„Ask the Gods“ empfiehlt Britta Rex im ersten von 9 Songs, die sie mit ihrem Quartett und einigen Gastsolisten auf der CD „Traces of Life“ vorstellt. Ein kühler Glanz liegt auf diesen Liedern, es sind lauter kleine Erzählungen, in denen die Sängerin eigenen Lebensspuren nachgeht. 1970 in Hildesheim geboren, kam sie über Pop, Rock und Soul-Versuche zum Jazz.
Britta Rex ist heute gefragter „Vocal-Coach“ bei Jazz-Workshops, sie unterrichtet Jazz-Gesang an der Hochschule für Musik und Theater in Hannover und arbeitet als Chorleiterin. Ihre kultivierte Stimme verblasst keineswegs in akademischer Präzision, ihr feinnerviger Gesang lebt von einer charakteristischen Färbung in Ton und Timbre.
Ihre ebenso kunstvoll wie zart arrangierten Lieder, gecovert oder selbst geschrieben, wechseln ohne jede Anstrengung zwischen leiser Melancholie und elegant swingender Ballade.
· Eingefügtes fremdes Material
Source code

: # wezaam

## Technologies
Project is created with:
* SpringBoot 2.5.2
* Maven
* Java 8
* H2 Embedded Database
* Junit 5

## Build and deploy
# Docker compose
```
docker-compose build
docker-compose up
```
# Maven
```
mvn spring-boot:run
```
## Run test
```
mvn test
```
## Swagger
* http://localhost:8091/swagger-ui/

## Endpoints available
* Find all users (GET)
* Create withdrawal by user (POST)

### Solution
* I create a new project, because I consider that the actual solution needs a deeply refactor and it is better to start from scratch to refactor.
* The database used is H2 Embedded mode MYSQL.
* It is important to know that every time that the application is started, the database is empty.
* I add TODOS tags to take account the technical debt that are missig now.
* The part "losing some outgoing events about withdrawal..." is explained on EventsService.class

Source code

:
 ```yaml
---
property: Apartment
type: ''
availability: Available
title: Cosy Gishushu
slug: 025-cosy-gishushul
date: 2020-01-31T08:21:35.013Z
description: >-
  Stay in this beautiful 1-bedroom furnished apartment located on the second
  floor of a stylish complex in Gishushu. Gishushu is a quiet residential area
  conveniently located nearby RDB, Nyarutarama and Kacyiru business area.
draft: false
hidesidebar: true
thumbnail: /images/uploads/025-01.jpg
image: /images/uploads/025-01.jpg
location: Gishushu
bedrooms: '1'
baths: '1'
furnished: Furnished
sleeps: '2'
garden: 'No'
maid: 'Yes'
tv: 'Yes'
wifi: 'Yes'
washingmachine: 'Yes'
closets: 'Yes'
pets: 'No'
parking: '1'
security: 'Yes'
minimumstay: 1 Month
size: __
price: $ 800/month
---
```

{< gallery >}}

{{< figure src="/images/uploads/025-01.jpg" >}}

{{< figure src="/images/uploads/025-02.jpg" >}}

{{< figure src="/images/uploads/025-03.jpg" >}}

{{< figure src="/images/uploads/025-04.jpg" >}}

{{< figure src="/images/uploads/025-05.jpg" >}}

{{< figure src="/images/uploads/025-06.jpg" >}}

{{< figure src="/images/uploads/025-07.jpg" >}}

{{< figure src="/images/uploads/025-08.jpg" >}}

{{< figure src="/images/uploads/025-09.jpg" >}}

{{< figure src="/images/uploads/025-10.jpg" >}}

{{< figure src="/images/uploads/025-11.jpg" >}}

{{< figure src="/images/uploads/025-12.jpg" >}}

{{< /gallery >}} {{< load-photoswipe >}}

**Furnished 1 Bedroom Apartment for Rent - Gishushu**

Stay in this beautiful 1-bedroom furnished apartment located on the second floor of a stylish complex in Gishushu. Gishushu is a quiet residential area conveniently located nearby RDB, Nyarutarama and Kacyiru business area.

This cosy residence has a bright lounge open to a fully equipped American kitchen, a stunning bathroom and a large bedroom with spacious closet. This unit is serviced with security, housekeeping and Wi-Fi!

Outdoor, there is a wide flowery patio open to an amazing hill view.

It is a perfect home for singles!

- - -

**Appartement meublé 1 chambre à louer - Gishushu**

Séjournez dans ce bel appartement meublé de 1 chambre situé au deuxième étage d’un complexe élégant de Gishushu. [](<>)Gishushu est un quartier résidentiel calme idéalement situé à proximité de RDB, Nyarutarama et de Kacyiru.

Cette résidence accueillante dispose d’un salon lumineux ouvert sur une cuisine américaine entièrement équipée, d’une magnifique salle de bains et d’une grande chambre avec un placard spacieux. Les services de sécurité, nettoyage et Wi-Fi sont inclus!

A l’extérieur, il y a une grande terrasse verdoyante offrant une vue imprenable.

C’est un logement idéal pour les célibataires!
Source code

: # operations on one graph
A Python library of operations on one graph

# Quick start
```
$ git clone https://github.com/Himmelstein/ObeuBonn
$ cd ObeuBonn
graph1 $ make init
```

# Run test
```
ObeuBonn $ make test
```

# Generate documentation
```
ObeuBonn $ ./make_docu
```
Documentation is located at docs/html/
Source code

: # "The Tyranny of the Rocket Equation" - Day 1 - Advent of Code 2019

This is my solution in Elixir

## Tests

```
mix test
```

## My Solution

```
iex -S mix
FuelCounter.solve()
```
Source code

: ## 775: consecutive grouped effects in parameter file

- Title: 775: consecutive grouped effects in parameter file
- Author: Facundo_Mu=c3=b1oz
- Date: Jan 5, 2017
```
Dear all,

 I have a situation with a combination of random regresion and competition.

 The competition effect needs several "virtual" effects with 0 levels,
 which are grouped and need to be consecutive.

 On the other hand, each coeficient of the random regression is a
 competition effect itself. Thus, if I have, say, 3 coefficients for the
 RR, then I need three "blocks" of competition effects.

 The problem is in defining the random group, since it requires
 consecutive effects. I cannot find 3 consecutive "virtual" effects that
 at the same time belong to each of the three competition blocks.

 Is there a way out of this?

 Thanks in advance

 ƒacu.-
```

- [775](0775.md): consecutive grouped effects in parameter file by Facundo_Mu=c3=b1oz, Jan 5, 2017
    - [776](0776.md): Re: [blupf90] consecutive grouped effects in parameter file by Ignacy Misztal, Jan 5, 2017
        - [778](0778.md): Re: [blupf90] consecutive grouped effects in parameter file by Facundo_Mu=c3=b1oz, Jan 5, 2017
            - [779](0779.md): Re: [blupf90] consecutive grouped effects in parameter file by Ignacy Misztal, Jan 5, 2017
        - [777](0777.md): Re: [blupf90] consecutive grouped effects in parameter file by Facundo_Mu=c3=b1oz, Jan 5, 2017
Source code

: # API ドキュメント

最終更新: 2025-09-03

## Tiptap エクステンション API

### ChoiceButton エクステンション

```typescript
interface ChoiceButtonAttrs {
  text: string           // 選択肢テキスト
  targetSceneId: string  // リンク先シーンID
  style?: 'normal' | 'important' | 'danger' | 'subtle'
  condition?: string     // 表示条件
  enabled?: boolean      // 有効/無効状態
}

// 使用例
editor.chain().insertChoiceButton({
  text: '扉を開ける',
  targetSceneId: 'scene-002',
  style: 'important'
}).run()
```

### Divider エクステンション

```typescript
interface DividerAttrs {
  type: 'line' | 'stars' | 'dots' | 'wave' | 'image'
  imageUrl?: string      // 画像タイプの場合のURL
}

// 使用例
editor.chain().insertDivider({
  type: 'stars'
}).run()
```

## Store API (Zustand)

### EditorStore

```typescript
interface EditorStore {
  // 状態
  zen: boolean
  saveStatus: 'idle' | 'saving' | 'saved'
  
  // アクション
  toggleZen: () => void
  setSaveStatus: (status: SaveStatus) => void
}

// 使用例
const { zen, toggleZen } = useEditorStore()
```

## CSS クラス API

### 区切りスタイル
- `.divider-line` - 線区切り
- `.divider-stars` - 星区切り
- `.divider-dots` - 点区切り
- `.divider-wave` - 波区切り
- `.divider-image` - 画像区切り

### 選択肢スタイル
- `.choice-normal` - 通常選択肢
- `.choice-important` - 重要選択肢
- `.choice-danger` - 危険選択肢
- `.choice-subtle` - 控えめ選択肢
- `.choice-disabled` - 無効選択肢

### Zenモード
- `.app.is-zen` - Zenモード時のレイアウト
Ob sie McCoy Tyners „You taught my heart to sing“ mit heftig swingendem Groove covert oder in eigenen Lyrics zu einer hoch komplexen Melodie des Saxophonisten Bernd Dallmann vom Wiederentdecken der Freunde singt („Lost...but finally found“), immer bleibt etwas Eigenes hörbar, das bei aller stimmlichen Perfektion dieser Sängerin etwas Weiches, Zartes und Kühles gibt.
Ihre Stimme lässt sich nicht unter die nordischen Natur-Schönheiten einordnen, sie klingt weder exotisch noch gebrochen, und doch gehen Musik und Gesang unter die Haut. Die Mitglieder ihres seit fast 10 Jahren bestehenden Quartetts (Christoph Münch, Piano, Lars Hansen, Bass, Edward Filipp, drums) üben sich in souveräner Zurückhaltung und lassen die Gäste solistisch hervortreten: Neben Bernd Dallmann mit einem wunderschönen Saxophon-Song brillieren Beatrice Kahl (Fender Rhodes), Eva-Maria Borghoff (Flute), Stefan Golinski (trombone) und Nils Tuxen.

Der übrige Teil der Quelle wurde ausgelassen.